My cleanse is still going strong!  I’m still almost always hungry, but it’s nothing I can’t handle.

Day 5

My breakfast smoothie on day 5 consisted of banana, raspberries, kale, udo’s, almond milk and chocolate hempshake.  Very tasty.  I also took my multi and b complex supplement.  For a snack I had a peach, a pear and blueberry green tea.

For lunch, I topped the quinoa salad with black beans and mango with some perfectly ripe avocado, all served over spinach.  The avocado greatly improved the quinoa salad in my opinion, but really, what doesn’t avocado improve?

Afternoon snack was carrot sticks, cucumber and green pepper strips with more roasted eggplant and garlic hummus.

For dinner I made Brown Rice ‘n’ Beans Jumble-aya from Eat, Drink & Be Vegan with steamed green beans.  I bought the suggested file powder, but was worried that I wouldn’t like it when I smelled it cooking.  Luckily it balances well with the rest of the ingredients and I liked it just fine.  I don’t think I’ll be going crazy with the file powder quite yet though.  Also, the brown rice didn’t cook all the way in the 45 minutes cooking time called for.  I let it cook for 10 extra minutes and the rice was still quite al dente.  Overall, this is a very good dish that I would definitely make again.  After dinner I had peppermint tea and called it a night.

Day 6

This smoothie had basil, kale, blueberries, peach, chia seed and amazon acai hempshake.  Basil – weird, I know, but I had some basil wasting away in the fridge and nothing else to do with it so I decided to experiment.  I wouldn’t call basil in a smoothie good necessarily, but it wasn’t bad either.  The basil flavor was definitely big but not overpowering.  I want to continue experimenting, maybe with fresh ginger and some spices.  Along with the smoothie I took coQ10 and a multi.
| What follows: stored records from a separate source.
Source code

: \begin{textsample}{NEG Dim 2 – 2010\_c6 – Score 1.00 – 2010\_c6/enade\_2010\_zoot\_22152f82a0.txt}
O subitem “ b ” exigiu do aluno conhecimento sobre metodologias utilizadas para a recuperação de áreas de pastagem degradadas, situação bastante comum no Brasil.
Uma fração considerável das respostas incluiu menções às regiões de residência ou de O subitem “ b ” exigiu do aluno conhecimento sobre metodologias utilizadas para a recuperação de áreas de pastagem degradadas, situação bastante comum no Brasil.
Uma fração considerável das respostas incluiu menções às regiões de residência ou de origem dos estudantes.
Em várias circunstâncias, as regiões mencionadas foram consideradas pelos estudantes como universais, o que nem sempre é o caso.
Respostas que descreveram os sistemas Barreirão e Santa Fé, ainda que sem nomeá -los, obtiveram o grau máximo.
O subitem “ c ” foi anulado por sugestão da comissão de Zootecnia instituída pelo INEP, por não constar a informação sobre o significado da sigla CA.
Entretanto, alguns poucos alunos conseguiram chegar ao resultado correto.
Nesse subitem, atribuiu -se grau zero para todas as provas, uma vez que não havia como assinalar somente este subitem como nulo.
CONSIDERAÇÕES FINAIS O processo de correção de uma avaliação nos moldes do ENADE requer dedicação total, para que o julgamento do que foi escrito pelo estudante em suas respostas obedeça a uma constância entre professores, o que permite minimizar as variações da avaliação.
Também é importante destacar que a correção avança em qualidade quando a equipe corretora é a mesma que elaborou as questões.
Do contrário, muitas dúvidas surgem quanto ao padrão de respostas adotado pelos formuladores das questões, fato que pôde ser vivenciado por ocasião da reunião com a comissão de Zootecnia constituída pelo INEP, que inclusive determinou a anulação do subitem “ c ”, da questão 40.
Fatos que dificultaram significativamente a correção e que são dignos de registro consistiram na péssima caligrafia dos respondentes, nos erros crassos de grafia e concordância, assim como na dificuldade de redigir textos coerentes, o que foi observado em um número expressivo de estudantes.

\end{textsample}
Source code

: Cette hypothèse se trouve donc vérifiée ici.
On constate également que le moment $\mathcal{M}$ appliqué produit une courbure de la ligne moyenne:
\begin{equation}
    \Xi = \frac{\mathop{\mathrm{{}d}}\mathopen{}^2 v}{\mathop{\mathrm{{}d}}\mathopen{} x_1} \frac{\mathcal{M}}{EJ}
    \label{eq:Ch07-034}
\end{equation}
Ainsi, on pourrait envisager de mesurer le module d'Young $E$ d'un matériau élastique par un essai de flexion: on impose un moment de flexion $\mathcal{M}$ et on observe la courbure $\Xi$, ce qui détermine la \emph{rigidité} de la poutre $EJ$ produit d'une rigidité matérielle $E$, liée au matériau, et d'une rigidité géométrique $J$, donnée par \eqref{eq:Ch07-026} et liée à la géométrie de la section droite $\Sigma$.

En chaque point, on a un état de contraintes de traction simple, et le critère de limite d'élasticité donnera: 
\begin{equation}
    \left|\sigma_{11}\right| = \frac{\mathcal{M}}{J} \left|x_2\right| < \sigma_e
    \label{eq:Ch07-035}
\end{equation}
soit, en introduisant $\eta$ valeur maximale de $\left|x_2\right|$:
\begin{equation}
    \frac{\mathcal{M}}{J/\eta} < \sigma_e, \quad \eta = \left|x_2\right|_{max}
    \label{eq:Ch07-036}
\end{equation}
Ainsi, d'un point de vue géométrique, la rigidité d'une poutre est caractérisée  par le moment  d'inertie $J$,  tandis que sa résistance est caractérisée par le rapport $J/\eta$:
The rest of Thursday was less interesting.  My morning snack was a plum, two apricots, almonds and coffee with unsweetened almond milk.  Lunch was more quinoa salad with black beans and mango, topped with avocado and served over spinach.  Afternoon snack was carrot sticks and cucumber with the last of the roasted eggplant and garlic hummus.  Dinner was leftover brown rice ‘n’ beans jumble-aya and steamed green beans, followed by wild sweet orange tea.

Day 7

Friday morning’s smoothie was kale, banana, blueberries, kiwi, orange juice, almond butter and flax.  Another odd combination, perhaps, but I was out of almond milk and this worked okay.  Also had the b complex and multi.  I poured up some coffee soon as I got to work, with unsweetened almond milk.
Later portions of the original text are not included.